Jackdaws by Ken Follett (Pan)

I just finished Ken Follett’s Jackdaws, and honestly, it’s classic Follett, exactly what you’d expect. The story follows Flick Clairet, a sharp British agent who has to pull together an all-women team to blow up a Nazi telephone exchange right before D-Day. Their first try falls apart, time’s running out, and the German counterintelligence officer Dieter Franck is closing in, step by step. It is a high-stakes, cinematic setup that keeps the pages turning through sheer momentum.

Flick is a capable, no-nonsense protagonist who carries the weight of the mission with a grit that feels authentic to the era. Her growth is tied to the necessity of leadership under impossible pressure, and her team, a motley crew of women with various backgrounds, provides some necessary friction. Dieter Franck is a formidable antagonist; he is intelligent and chillingly efficient, which makes the cat-and-mouse game work. While the characters follow established archetypes, they serve the purpose of driving the action forward without much stalling.

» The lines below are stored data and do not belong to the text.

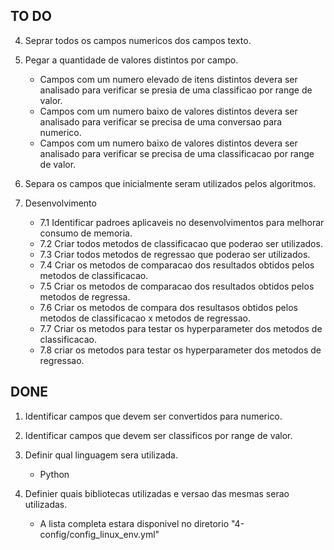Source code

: 
## TO DO

4. Seprar todos os campos numericos dos campos texto.

5. Pegar a quantidade de valores distintos por campo.
    - Campos com um numero elevado de itens distintos devera ser analisado para verificar se presia de uma classificao por range de valor.
    - Campos com um numero baixo de valores distintos devera ser analisado para verificar se precisa de uma conversao para numerico.
    - Campos com um numero baixo de valores distintos devera ser analisado para verificar se precisa de uma classificacao por range de valor.
  
6. Separa os campos que inicialmente seram utilizados pelos algoritmos.

7. Desenvolvimento
    
    - 7.1 Identificar padroes aplicaveis no desenvolvimentos para melhorar consumo de memoria.
    - 7.2 Criar todos metodos de classificacao que poderao ser utilizados.
    - 7.3 Criar todos metodos de regressao que poderao ser utilizados.
    - 7.4 Criar os metodos de comparacao dos resultados obtidos pelos metodos de classificacao.
    - 7.5 Criar os metodos de comparacao dos resultados obtidos pelos metodos de regressa.
    - 7.6 Criar os metodos de compara dos resultasos obtidos pelos metodos de classificacao x metodos de regressao.
    - 7.7 Criar os metodos para testar os hyperparameter dos metodos de classificacao.
    - 7.8 criar os metodos para testar os hyperparameter dos metodos de regressao.  

## DONE 

1. Identificar campos que devem ser convertidos para numerico.

2. Identificar campos que devem ser classificos por range de valor.

3. Definir qual linguagem sera utilizada. 
    - Python
    
4. Definier quais bibliotecas utilizadas e versao das mesmas serao utilizadas.
    - A lista completa estara disponivel no diretorio "4-config/config_linux_env.yml"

Follett sticks to what he knows works. The pace doesn’t let up, and there’s this almost surgical focus on the nuts and bolts of sabotage, logistics, and the ever-present risk of betrayal. If you’ve read his other thrillers, you’ll recognize the structure, almost like he’s following a formula. It’s efficient, it works, but you’re rarely surprised. 

I’d give it a 3.5 out of 5. It highlights the often-overlooked role of women in wartime intelligence, a topic that remains a relevant conversation today regarding recognition and leadership. My main criticism is that the narrative follows the Follett pattern so closely that the uniqueness of the Jackdaws themselves occasionally gets buried under the genre requirements. It is a solid, professional piece of work that honors the courage of the French Resistance, even if it feels like a familiar road.

We always talk about heroism in history, but Jackdaws makes it personal: how would you handle a mission with everything on the line and no time left? Our everyday worries look pretty small next to a Nazi stronghold, but at its core, the book is about showing up when it counts. Maybe we could all use that reminder. If you’re after a lean, straight-up thriller without the filler, this one delivers.